We cannot guarantee that our security measures will prevent
data breaches. Companies that handle such information have also been subject to investigations, lawsuits and adverse publicity
due to allegedly improper disclosure of personally identifiable information. Security breaches could damage our reputation, cause
interruptions in our operations, expose us to a risk of loss or litigation and possible liability, and could also cause customers
and potential customers to lose confidence in the security of our transactions, which would have a negative effect on the demand
for our services and products. Moreover, public perception concerning security and privacy on the internet could adversely affect
customers’ willingness to use our websites. A publicized breach of security in India, even if it only affects other companies
conducting business over the internet, could inhibit the growth of the internet as a means of conducting commercial transactions,
and, therefore, the prospects of our business.
These and other privacy and security developments that are difficult
to anticipate could adversely affect our business, financial condition and results of operations.
If we are unable to maintain
existing, or establish new arrangements with our travel service suppliers, our business may be adversely affected.
Our business depends on our ability to maintain our relationships
and arrangements with existing suppliers, as well as our ability to establish and maintain relationships with new travel suppliers.
A substantial portion of our revenue less service cost derives from fees and commissions negotiated with travel suppliers for bookings
made through our website. Many of our agreements with our travel service suppliers are short-term contracts that require periodic
renewal on a quarterly or yearly basis and provide our counterparties with a right to terminate on short notice or without notice.
Adverse changes in existing arrangements, including an inability by any travel supplier to fulfill its payment obligation to us
in a timely manner, increasing industry consolidation or our inability to enter into or renew arrangements with these parties on
favorable terms, if at all, could reduce the amount, quality, pricing and breadth of the travel services and products that we are
able to offer, which could adversely affect our business and financial performance.
We do not have formal
arrangements with many of our service suppliers.
We rely on our suppliers to facilitate the sale of our travel
and money transfer services . We do not have formal agreements with many of our travel service suppliers, including many hotels,
whose booking systems or central reservations systems we rely on for bookings and confirmation as well as certain payment gateway
arrangements. In addition, the IRCTC may terminate or temporarily suspend our agreement with them without prior notice. We cannot
assure you that these third parties will not terminate these arrangements with us on short notice or without notice. Termination,
non-renewal or suspension or an adverse amendment of any of these arrangements could have a material adverse effect on our business,
financial condition and results of operations.
Our business and results
of operations could be adversely affected by global and/or domestic economic conditions.

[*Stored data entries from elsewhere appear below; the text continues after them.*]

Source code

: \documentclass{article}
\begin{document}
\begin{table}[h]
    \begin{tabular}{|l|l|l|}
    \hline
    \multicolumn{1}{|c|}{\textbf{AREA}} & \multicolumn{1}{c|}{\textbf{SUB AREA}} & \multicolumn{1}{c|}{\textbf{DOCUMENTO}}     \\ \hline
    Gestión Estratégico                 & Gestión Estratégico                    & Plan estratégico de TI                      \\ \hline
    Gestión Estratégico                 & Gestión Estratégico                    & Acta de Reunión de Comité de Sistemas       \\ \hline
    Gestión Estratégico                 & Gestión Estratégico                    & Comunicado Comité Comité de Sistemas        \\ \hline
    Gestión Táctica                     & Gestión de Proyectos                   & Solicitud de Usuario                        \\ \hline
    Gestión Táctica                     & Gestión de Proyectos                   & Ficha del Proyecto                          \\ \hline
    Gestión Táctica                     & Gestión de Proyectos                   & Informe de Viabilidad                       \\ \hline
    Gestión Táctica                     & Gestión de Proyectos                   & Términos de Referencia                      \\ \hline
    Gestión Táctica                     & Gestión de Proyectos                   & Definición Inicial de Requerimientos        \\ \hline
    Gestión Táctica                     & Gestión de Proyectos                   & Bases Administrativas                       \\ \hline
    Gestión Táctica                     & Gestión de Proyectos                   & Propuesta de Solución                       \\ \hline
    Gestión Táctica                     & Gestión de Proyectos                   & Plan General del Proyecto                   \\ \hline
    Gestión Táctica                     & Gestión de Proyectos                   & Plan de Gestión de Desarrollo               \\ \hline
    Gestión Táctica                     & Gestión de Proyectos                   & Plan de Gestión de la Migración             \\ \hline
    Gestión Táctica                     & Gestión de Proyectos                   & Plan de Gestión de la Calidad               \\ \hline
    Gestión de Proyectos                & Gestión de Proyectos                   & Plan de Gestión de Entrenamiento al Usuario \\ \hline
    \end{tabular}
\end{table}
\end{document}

Due to the discretionary nature of travel expenditures, the
travel industry tends to experience weak or reduced demand during economic downturns. Unfavorable changes in the business and economic
conditions affecting our market could result in fewer reservations made through our websites and/or lower our net revenue margins
and have a material adverse effect on our financial condition and results of operations. In addition, during periods of poor economic
conditions, airlines and hotels tend to reduce rates or offer discounted sales to stimulate demand, thereby reducing our commission-based
income. The weakness and uncertainty in the global economy have negatively impacted both corporate and consumer spending patterns
and demand for travel services, globally and in India, and may continue to do so in the future. These poor economic conditions
could adversely impact our growth plans, business, financial condition and results of operations.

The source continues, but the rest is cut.